[Work to complete]
Among the entries that follow, tally the lines with the string "name". Give no more than the number.

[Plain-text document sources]
_____
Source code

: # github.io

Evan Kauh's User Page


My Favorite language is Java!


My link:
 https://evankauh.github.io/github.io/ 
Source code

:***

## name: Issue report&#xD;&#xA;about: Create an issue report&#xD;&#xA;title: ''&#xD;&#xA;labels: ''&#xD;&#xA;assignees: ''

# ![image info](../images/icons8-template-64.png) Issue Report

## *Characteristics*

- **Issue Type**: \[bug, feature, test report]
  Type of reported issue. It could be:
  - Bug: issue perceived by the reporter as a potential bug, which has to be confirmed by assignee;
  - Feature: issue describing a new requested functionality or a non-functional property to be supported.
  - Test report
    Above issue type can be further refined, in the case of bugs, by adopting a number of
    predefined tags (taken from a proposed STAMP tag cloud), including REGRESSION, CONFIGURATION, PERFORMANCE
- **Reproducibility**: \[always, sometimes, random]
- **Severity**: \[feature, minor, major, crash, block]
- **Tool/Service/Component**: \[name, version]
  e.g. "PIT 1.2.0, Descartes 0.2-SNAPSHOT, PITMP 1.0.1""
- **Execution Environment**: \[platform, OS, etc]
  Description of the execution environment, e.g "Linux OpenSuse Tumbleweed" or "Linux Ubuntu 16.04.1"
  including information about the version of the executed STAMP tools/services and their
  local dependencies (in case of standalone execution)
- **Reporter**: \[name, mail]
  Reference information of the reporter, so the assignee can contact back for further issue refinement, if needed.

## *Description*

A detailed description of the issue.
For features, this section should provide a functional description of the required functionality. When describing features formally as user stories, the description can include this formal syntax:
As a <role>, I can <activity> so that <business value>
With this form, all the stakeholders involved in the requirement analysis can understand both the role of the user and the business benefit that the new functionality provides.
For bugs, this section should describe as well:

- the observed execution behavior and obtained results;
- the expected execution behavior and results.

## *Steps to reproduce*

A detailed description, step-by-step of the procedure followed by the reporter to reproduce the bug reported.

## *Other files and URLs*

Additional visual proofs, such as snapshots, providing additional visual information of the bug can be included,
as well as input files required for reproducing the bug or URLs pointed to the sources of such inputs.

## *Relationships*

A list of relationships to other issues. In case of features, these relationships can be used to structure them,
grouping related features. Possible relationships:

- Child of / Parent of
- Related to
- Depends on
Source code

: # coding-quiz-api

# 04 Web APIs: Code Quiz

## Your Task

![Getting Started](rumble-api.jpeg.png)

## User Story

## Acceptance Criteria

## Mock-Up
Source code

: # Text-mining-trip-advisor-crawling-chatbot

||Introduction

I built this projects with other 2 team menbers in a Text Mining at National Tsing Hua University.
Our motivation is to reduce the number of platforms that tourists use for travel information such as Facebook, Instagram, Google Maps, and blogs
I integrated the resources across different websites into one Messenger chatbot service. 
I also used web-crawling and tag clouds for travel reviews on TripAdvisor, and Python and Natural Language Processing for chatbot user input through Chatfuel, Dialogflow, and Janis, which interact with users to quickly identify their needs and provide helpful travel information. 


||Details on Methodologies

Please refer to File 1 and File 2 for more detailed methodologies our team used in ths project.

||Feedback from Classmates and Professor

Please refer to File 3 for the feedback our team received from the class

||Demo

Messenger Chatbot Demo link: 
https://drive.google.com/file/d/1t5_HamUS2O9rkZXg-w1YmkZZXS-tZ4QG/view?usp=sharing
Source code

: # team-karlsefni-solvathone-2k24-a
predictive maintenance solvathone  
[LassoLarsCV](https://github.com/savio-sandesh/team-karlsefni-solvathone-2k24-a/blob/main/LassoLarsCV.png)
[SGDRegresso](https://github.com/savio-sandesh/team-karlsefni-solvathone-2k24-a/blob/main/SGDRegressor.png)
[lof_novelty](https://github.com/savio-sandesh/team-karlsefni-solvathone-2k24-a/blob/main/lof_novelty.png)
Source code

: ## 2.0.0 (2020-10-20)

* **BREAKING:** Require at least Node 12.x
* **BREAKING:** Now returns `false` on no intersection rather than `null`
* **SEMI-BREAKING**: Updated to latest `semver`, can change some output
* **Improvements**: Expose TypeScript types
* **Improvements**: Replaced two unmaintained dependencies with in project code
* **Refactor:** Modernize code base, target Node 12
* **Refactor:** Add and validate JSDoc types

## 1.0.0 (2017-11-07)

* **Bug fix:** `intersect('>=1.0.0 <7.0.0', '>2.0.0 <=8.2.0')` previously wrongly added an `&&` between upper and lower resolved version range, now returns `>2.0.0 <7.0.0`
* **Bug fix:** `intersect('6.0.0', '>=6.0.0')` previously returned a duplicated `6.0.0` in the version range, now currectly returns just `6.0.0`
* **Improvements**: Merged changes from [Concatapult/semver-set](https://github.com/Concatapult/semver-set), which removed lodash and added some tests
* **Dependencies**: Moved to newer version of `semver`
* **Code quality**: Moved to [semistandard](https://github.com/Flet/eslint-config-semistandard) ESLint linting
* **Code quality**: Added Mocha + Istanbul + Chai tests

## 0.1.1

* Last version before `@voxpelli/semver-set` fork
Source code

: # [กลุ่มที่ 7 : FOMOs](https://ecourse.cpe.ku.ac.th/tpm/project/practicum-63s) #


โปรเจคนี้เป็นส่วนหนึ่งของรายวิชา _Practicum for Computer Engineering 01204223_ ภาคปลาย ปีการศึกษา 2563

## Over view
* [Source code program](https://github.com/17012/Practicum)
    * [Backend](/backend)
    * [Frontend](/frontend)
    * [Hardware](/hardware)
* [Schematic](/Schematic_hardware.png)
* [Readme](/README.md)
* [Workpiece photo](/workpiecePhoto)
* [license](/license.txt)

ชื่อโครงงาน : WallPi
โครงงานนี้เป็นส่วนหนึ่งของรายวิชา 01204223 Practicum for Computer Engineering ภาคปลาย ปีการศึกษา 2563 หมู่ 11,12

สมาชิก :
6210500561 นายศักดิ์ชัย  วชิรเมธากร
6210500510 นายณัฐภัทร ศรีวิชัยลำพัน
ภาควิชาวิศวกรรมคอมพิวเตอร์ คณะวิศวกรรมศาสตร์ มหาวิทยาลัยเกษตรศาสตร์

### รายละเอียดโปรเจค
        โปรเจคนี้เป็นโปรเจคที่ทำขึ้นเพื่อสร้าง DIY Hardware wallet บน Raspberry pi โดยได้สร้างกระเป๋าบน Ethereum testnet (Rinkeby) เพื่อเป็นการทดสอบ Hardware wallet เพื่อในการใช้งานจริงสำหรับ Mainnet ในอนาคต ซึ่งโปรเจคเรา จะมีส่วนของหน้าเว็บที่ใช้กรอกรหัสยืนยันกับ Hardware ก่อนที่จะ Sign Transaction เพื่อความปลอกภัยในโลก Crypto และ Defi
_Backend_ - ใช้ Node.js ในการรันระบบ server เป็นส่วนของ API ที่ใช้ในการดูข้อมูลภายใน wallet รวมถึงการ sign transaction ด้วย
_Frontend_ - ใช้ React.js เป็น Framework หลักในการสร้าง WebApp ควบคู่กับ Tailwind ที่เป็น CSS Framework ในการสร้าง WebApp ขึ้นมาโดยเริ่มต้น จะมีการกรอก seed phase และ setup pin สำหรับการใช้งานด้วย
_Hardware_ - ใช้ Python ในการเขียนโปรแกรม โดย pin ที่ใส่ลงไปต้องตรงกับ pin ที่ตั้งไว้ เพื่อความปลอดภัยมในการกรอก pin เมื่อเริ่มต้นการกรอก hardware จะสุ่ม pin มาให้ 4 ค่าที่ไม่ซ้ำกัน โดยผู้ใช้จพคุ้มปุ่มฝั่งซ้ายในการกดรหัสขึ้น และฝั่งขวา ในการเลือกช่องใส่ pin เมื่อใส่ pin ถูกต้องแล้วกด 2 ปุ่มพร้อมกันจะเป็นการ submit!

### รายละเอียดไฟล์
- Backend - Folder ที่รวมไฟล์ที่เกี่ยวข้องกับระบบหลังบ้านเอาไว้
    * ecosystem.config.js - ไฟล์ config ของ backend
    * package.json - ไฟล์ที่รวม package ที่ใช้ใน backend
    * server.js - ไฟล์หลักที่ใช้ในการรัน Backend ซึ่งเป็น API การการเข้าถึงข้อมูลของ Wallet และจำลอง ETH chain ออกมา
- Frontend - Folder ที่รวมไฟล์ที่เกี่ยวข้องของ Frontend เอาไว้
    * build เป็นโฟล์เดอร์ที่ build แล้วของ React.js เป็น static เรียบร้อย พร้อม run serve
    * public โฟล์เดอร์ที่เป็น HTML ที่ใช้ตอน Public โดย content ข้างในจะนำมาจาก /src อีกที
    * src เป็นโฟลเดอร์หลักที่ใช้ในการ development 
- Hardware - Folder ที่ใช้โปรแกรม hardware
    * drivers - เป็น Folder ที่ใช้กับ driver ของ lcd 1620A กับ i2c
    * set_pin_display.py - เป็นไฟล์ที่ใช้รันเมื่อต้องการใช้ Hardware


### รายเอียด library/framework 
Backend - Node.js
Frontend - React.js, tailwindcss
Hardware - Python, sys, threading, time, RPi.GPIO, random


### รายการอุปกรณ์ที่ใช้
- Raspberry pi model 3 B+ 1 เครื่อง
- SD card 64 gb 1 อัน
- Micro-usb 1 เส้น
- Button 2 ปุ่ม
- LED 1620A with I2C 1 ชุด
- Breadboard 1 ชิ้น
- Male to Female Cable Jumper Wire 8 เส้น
_____
[Solution for this exercise]
3